Filter the listing below down to the lines with the word "update" and copy those.

- EXTRACTED MATERIAL -
+ + + +
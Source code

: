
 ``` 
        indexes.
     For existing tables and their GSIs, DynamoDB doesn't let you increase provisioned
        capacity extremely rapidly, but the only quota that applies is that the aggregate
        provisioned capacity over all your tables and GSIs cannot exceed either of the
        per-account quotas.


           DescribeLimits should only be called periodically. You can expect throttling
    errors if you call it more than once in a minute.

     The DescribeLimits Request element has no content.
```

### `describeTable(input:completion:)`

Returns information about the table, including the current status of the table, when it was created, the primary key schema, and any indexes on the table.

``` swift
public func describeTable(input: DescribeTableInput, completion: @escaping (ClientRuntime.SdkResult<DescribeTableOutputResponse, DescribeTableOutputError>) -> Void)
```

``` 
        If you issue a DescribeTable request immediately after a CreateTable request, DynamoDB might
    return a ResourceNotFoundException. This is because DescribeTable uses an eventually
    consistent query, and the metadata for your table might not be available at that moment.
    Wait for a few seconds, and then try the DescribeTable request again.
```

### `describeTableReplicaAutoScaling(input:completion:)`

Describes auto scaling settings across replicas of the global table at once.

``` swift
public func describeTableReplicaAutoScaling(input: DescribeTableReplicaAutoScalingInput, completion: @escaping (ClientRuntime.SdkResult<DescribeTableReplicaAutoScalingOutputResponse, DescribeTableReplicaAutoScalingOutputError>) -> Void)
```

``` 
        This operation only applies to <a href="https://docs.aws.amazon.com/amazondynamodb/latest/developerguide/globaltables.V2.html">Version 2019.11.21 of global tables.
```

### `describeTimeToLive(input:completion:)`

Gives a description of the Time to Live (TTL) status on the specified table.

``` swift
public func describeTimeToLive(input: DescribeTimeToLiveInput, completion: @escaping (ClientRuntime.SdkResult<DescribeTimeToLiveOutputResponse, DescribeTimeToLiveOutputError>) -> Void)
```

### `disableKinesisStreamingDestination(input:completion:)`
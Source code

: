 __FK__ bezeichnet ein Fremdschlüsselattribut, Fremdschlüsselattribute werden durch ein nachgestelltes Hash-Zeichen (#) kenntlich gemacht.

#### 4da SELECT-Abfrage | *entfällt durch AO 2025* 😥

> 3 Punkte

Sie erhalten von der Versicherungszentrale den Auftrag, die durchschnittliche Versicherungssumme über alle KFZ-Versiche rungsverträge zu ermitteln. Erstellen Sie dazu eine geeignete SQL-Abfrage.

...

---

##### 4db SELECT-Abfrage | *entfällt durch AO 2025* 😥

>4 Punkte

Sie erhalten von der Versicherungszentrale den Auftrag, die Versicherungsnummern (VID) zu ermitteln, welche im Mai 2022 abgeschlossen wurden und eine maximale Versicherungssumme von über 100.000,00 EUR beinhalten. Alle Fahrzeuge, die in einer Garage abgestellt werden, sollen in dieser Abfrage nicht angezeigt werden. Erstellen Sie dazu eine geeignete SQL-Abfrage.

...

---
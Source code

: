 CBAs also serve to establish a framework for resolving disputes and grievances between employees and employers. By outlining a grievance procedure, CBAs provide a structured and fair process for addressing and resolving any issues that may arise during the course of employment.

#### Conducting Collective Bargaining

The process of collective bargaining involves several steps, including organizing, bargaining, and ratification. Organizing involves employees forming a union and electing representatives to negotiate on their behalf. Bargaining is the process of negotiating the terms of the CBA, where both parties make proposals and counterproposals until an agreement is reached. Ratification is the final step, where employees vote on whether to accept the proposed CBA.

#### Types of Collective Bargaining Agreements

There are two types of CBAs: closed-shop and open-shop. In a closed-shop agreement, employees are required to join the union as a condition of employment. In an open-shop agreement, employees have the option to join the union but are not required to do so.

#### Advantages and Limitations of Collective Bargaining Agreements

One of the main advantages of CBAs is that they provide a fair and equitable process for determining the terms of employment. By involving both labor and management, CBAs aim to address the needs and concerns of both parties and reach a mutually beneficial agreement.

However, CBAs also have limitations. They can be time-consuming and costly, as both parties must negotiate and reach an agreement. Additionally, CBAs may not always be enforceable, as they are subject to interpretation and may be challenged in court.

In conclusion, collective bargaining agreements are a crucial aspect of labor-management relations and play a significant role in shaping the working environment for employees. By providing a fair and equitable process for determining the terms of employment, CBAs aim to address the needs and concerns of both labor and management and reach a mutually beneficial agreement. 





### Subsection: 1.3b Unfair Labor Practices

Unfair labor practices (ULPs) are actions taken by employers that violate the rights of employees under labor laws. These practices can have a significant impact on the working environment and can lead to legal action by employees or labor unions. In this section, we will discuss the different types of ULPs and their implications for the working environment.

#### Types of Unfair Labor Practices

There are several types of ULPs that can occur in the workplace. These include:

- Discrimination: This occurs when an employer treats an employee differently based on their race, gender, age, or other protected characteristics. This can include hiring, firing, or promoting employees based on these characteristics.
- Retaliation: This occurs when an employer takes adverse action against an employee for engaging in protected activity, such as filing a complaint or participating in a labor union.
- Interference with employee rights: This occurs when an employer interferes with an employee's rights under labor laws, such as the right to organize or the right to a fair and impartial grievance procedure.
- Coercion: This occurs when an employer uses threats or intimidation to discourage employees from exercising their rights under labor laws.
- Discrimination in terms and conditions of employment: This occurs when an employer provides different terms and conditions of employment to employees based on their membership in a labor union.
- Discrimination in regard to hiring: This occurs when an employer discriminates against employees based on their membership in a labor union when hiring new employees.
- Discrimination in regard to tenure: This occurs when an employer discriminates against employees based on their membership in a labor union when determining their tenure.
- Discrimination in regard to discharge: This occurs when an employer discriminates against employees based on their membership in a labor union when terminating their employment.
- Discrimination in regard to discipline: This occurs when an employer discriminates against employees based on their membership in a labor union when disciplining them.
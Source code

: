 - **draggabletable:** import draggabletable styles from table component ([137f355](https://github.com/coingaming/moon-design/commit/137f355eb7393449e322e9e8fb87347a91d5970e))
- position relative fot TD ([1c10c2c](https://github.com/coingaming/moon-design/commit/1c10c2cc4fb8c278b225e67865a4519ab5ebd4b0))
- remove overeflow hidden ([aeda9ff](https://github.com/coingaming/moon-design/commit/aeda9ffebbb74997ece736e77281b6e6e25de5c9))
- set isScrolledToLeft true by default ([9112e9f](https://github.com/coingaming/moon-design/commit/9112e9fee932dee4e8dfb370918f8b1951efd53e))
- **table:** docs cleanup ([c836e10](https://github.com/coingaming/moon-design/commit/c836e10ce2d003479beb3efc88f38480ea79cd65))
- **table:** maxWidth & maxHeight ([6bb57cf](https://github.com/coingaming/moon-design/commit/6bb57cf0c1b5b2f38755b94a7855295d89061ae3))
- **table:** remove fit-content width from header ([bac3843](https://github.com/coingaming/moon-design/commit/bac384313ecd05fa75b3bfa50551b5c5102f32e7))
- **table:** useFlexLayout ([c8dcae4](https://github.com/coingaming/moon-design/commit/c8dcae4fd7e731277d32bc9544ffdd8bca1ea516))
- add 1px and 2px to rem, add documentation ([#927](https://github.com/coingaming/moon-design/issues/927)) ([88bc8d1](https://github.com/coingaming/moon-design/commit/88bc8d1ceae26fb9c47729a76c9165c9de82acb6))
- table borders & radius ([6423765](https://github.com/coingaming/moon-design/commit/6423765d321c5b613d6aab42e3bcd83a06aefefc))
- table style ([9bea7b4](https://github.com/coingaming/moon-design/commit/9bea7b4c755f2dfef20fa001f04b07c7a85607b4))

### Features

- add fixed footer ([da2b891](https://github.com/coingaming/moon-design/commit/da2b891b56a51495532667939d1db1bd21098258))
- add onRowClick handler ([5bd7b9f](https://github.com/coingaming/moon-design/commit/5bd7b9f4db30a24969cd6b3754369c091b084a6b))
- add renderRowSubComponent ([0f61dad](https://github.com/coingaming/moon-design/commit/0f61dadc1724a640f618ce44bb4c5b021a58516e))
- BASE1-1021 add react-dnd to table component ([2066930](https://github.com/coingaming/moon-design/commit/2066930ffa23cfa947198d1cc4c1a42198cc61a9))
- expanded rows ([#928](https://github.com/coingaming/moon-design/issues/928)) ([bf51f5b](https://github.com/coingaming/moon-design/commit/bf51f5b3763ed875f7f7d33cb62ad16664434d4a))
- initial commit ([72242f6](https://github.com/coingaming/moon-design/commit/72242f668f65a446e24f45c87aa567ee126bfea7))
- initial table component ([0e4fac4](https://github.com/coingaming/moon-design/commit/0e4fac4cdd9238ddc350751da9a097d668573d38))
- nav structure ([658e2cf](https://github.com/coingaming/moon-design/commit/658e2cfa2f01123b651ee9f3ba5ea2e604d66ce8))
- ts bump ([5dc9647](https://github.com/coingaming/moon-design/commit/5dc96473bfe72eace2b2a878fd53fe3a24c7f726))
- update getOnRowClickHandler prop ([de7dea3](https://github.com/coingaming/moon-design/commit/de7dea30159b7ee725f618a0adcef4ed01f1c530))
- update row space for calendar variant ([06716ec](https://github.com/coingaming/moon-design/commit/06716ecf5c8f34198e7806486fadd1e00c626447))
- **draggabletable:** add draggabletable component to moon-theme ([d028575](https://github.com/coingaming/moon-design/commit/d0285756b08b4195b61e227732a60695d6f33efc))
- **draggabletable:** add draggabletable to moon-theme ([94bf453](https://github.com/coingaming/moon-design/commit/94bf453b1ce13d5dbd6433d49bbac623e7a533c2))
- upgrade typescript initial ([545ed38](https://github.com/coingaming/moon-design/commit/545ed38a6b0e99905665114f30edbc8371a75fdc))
+ + + +
- EXPECTED ANSWER -
- update getOnRowClickHandler prop ([de7dea3](https://github.com/coingaming/moon-design/commit/de7dea30159b7ee725f618a0adcef4ed01f1c530))
- update row space for calendar variant ([06716ec](https://github.com/coingaming/moon-design/commit/06716ecf5c8f34198e7806486fadd1e00c626447))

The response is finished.